My dad is Persian, born and raised in Iran. He came to the states at 18yrs old. My mother born and raised in Salt Lake City, UT. Persian culture is very controlling over women as some may know. Growing up in Scottsdale, Arizona, of all places, not being able to shave my legs or have ANY of the luxuries the typical 90s/00s Teenybopper had… the word homely comes to mind. But man did I learn some sweet car knowledge, self defense skills, you know tomboy stuff. However, there are a couple things that were definitely NOT okay with my dad.. NO Smoking, Drinking, Tattoos, Piercings, or being GAYYYY. But I don’t have daddy issues. When I was 16 my mom really got it together and fought to mend our relationship. My dad wasn’t too on board, so he left me at a friends house one weekend and I moved in with my mom behind his back. I finally stood up to him and that was the scariest moment of my life.
About a year later, my mom stopped taking her meds. I had many of these experiences with her when I was growing up. But this time, my little brother saw it & he was my responsibility. I packed a bag, threw it over the fence for a friend to pick up. The next day, my brother went home to his dad, I went to work and never looked back. I stayed with friends for a week then went to my Aunt’s, my moms sister. Graduated from a charter high school, transferred jobs from one movie theater to another where I met the love of my life!

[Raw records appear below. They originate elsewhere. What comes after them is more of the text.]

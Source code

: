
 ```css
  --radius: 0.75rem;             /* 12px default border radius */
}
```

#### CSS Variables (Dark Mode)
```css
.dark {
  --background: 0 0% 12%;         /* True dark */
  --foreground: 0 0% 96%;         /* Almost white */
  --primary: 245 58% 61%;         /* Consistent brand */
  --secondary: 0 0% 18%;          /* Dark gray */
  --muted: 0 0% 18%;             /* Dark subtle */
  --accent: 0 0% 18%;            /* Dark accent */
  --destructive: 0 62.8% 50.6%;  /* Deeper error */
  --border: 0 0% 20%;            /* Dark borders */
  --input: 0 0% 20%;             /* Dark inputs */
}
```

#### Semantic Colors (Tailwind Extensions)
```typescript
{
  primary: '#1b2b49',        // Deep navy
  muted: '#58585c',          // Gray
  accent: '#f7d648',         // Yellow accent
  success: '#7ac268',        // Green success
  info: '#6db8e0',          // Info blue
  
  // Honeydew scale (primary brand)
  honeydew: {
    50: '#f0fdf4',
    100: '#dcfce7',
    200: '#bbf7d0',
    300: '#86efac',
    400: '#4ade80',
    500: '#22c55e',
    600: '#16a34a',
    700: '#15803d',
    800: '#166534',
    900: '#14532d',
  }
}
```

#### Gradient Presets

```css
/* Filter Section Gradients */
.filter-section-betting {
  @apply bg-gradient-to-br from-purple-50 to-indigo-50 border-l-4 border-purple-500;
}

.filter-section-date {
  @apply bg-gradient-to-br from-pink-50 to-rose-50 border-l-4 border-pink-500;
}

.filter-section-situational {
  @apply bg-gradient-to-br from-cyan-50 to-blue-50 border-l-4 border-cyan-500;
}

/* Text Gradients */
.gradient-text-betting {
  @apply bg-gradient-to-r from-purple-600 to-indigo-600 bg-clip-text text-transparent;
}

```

We were 17. She was my savior and my first real best friend too. Besides my baby bro of course. We were together for a rocky 13 years and lived together the entire time. She proposed twice, two different rings but we always had an excuse to push back getting married. We were couple goals for sure, at least that’s how everyone else saw us. Turns out I was attracted to Narcissists. May 2016 I turned the big 30! We’re making marriage plans…but for next year.
January 2017, she turned 30! I’m also tracking my ovulation at this time because I’ve been ready to start a family. I was convinced my purpose was to be a mom. But somethings off, she’s obviously distant. March: We decide to take a “break”. It was so complicated. We had a house, 3 dogs: Murphee, Mini & Noodle and I didn’t have anywhere else to go. She was a firefighter who worked 24hr shifts, so I had to stay for the dogs. April: Murphee is really sick & old, we had to put him down. Hardest day. Maybe she’ll lean on me again. Wrong. There was someone else already. She was “just a friend” though… It was a shitty couple of months.
December: I’m out looking at Christmas lights with a friend and I get a bunch of messages from my mom on Facebook messenger. I waited to look because she would send random links all the time after she learned how to. The message was from an anonymous sender, informing me they found my mom dead in her apartment. It had been over a week before anyone thought to check on her. It was her drug dealer/On again off again boyfriend that found her. He called into the police anonymously and they had no way of contacting me. It took 2 brutal days to get all the details.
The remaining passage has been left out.